2014 2014 Toyota Highlander: Thoughts On Six-Passenger Comfort
April 14, 2015
We've posted a few updates about the rear seating in our 2014 Toyota Highlander, including our views on third-row seat access and comfort or how we like it during long-distance drives. After driving around my family of four plus two grandparents recently, I discovered a few new angles on our Highlander's rear seating.
Dan Edmunds mentioned the second-row seats in his Oregon road trip update, but I feel they're worth bringing up again. The captain chairs are very comfortable. They're raised enough to have a respectable amount of thigh support for adults, offer adult-friendly headroom, slide and recline, and have adjustable inner armrests plus the second-row cupholder tray.
In his Apple Cider Run road trip update, Cameron Rogers had four adults in the Highlander and noted that for the adult seated in the way back "getting in and out of the third row quickly became a chore."

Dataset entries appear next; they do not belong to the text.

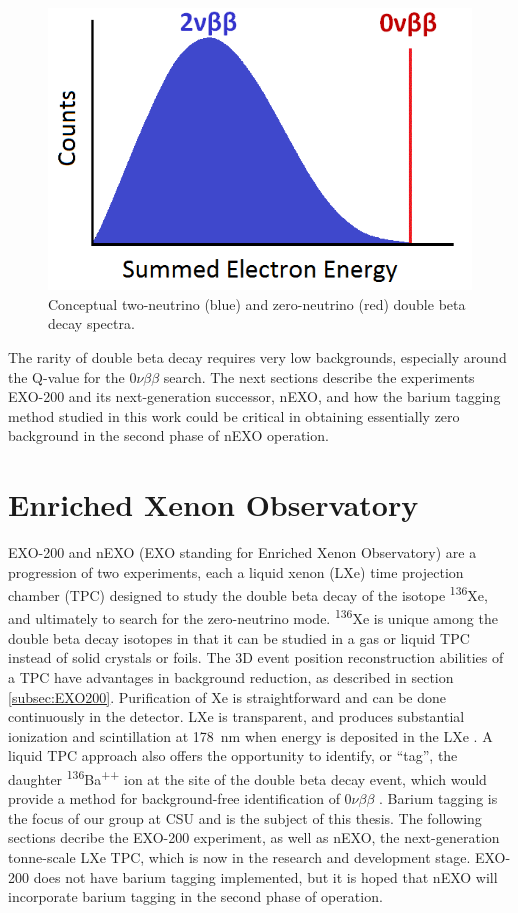 \begin{figure} %
        \centering
                \includegraphics[width=.5\textwidth]{figures/spectrum_bb.png}
                \caption{Conceptual two-neutrino (blue) and zero-neutrino (red) double beta decay spectra.}
\label{fig:spectrum_bb}
\end{figure}


The rarity of double beta decay requires very low backgrounds, especially around the Q-value for the $0\nu\beta\beta$ search. The next sections describe the experiments EXO-200 and its next-generation successor, nEXO, and how the barium tagging method studied in this work could be critical in obtaining essentially zero background in the second phase of nEXO operation.

\section{Enriched Xenon Observatory}

EXO-200 and nEXO (EXO standing for Enriched Xenon Observatory) are a progression of two experiments, each a liquid xenon (LXe) time projection chamber (TPC) designed to study the double beta decay of the isotope \textsuperscript{136}Xe, and ultimately to search for the zero-neutrino mode.  \textsuperscript{136}Xe is unique among the double beta decay isotopes in that it can be studied in a gas or liquid TPC instead of solid crystals or foils.  The 3D event position reconstruction abilities of a TPC have advantages in background reduction, as described in section \ref{subsec:EXO200}.  Purification of Xe is straightforward and can be done continuously in the detector.  LXe is transparent, and produces substantial ionization and scintillation at 178~nm when energy is deposited in the LXe \cite{EXO200TwoNuLong}.  A liquid TPC approach also offers the opportunity to identify, or ``tag'', the daughter \textsuperscript{136}Ba\textsuperscript{++} ion at the site of the double beta decay event, which would provide a method for background-free identification of $0\nu\beta\beta$ \cite{Moe1991}. Barium tagging is the focus of our group at CSU and is the subject of this thesis.  The following sections decribe the EXO-200 experiment, as well as nEXO, the next-generation tonne-scale LXe TPC, which is now in the research and development stage.  EXO-200 does not have barium tagging implemented, but it is hoped that nEXO will incorporate barium tagging in the second phase of operation.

This is worth highlighting again. The Highlander's second row just doesn't allow for very easy access to the third-row. It's okay for kids (assuming they are tall enough to step up) or average-sized adults with decent or better dexterity, but not so good for everybody else. This isn't to say I expect great things from the Highlander, but some large crossovers and certainly minivans are more accommodating for third-row access.
Our Highlander does come with automatic rear climate controls (plus heated second-row seats) with rear air vents mounted in the headliner for both the second and third rows. They don't look all that big but if you crank up the fan speed they do put out a strong breeze of chilled air with the air-conditioning on. It was enough to keep my passengers happy, but I'm compelled to note that it was only about 80 degrees outside. I'd really need a warmer day to fully comment on the rear air-conditioning's strength. (Or, conversely, a Polar Vortex day to test out the rear heating.)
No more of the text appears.